The big Kindle has access to the same impressive collection of 285,000 books (many for under ten bucks) as the small one; it also offers the same catalog of thousands of blogs (including Technologizer), magazines, and newspapers. Its 3.3GB of available memory holds up to 3500 books and other reading materials, which arrive in seconds via the wonderfully seamless built-in EVDO connection, which carries no service charge. The display technology remains the monochromatic E-Ink, which looks good in bright light and somewhat murky otherwise, and which sips power so sparingly that it can run for two weeks on a charge if you shut the EVDO connection off. Like the Kindle 2, the DX has a rudimentary Web browser and MP3 player, plus the ability to play audiobooks.

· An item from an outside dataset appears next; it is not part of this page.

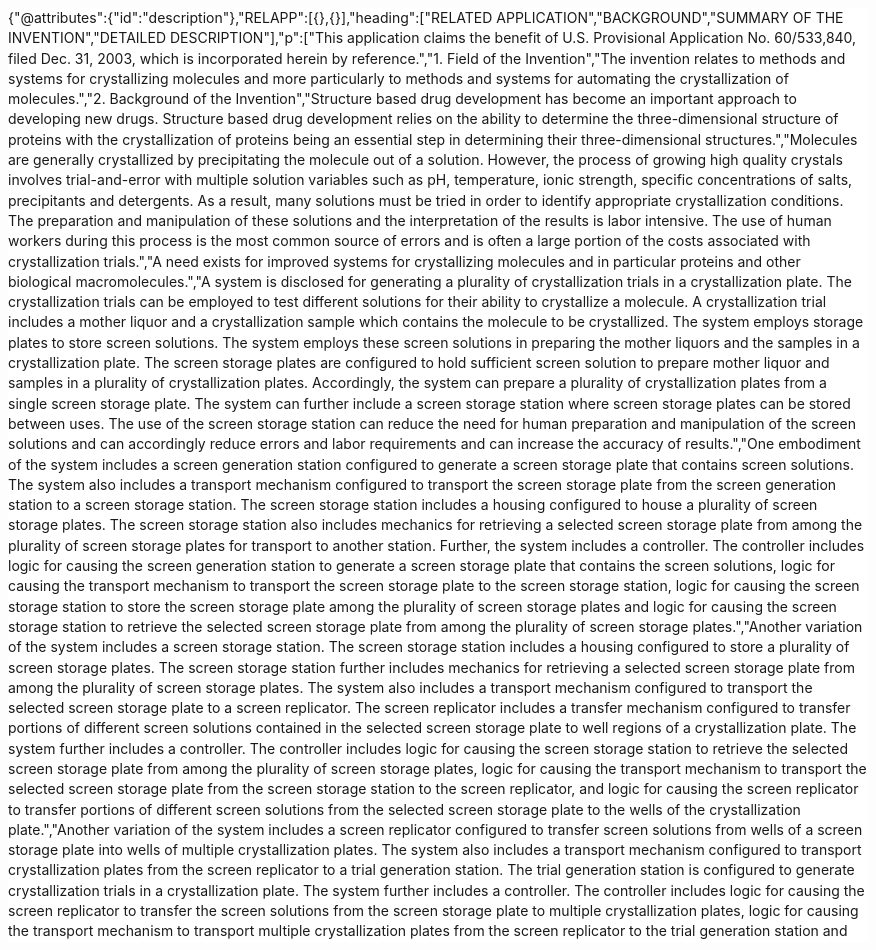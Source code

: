 {"@attributes":{"id":"description"},"RELAPP":[{},{}],"heading":["RELATED APPLICATION","BACKGROUND","SUMMARY OF THE INVENTION","DETAILED DESCRIPTION"],"p":["This application claims the benefit of U.S. Provisional Application No. 60\/533,840, filed Dec. 31, 2003, which is incorporated herein by reference.","1. Field of the Invention","The invention relates to methods and systems for crystallizing molecules and more particularly to methods and systems for automating the crystallization of molecules.","2. Background of the Invention","Structure based drug development has become an important approach to developing new drugs. Structure based drug development relies on the ability to determine the three-dimensional structure of proteins with the crystallization of proteins being an essential step in determining their three-dimensional structures.","Molecules are generally crystallized by precipitating the molecule out of a solution. However, the process of growing high quality crystals involves trial-and-error with multiple solution variables such as pH, temperature, ionic strength, specific concentrations of salts, precipitants and detergents. As a result, many solutions must be tried in order to identify appropriate crystallization conditions. The preparation and manipulation of these solutions and the interpretation of the results is labor intensive. The use of human workers during this process is the most common source of errors and is often a large portion of the costs associated with crystallization trials.","A need exists for improved systems for crystallizing molecules and in particular proteins and other biological macromolecules.","A system is disclosed for generating a plurality of crystallization trials in a crystallization plate. The crystallization trials can be employed to test different solutions for their ability to crystallize a molecule. A crystallization trial includes a mother liquor and a crystallization sample which contains the molecule to be crystallized. The system employs storage plates to store screen solutions. The system employs these screen solutions in preparing the mother liquors and the samples in a crystallization plate. The screen storage plates are configured to hold sufficient screen solution to prepare mother liquor and samples in a plurality of crystallization plates. Accordingly, the system can prepare a plurality of crystallization plates from a single screen storage plate. The system can further include a screen storage station where screen storage plates can be stored between uses. The use of the screen storage station can reduce the need for human preparation and manipulation of the screen solutions and can accordingly reduce errors and labor requirements and can increase the accuracy of results.","One embodiment of the system includes a screen generation station configured to generate a screen storage plate that contains screen solutions. The system also includes a transport mechanism configured to transport the screen storage plate from the screen generation station to a screen storage station. The screen storage station includes a housing configured to house a plurality of screen storage plates. The screen storage station also includes mechanics for retrieving a selected screen storage plate from among the plurality of screen storage plates for transport to another station. Further, the system includes a controller. The controller includes logic for causing the screen generation station to generate a screen storage plate that contains the screen solutions, logic for causing the transport mechanism to transport the screen storage plate to the screen storage station, logic for causing the screen storage station to store the screen storage plate among the plurality of screen storage plates and logic for causing the screen storage station to retrieve the selected screen storage plate from among the plurality of screen storage plates.","Another variation of the system includes a screen storage station. The screen storage station includes a housing configured to store a plurality of screen storage plates. The screen storage station further includes mechanics for retrieving a selected screen storage plate from among the plurality of screen storage plates. The system also includes a transport mechanism configured to transport the selected screen storage plate to a screen replicator. The screen replicator includes a transfer mechanism configured to transfer portions of different screen solutions contained in the selected screen storage plate to well regions of a crystallization plate. The system further includes a controller. The controller includes logic for causing the screen storage station to retrieve the selected screen storage plate from among the plurality of screen storage plates, logic for causing the transport mechanism to transport the selected screen storage plate from the screen storage station to the screen replicator, and logic for causing the screen replicator to transfer portions of different screen solutions from the selected screen storage plate to the wells of the crystallization plate.","Another variation of the system includes a screen replicator configured to transfer screen solutions from wells of a screen storage plate into wells of multiple crystallization plates. The system also includes a transport mechanism configured to transport crystallization plates from the screen replicator to a trial generation station. The trial generation station is configured to generate crystallization trials in a crystallization plate. The system further includes a controller. The controller includes logic for causing the screen replicator to transfer the screen solutions from the screen storage plate to multiple crystallization plates, logic for causing the transport mechanism to transport multiple crystallization plates from the screen replicator to the trial generation station and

The biggest difference by far is the DX’s 9.7-inch screen, which is not just far more spacious than the 6-inch display on the Kindle 2 but larger than the Kindle 2, period:
The extra real estate lets the DX fit more than twice as many words onto a page than the Kindle 2 does; it reduces the amount of button-pushing you need to do and just plain makes the experience feel more like reading a printed book. Like the Kindle 2, the DX is only a third of an inch thick, but it’s much heavier–18.9 ounces instead of the Kindle 2’s 10.2 ounces. I found the extra bulk slightly distracting–while reading, I was more aware I was holding a gadget, and had to worry more about keeping the Kindle balanced in my hands. It’s not a major strike against the DX, but I noticed that Amazon buries the device’s weight in its description of the device and no longer touts it as a virtue.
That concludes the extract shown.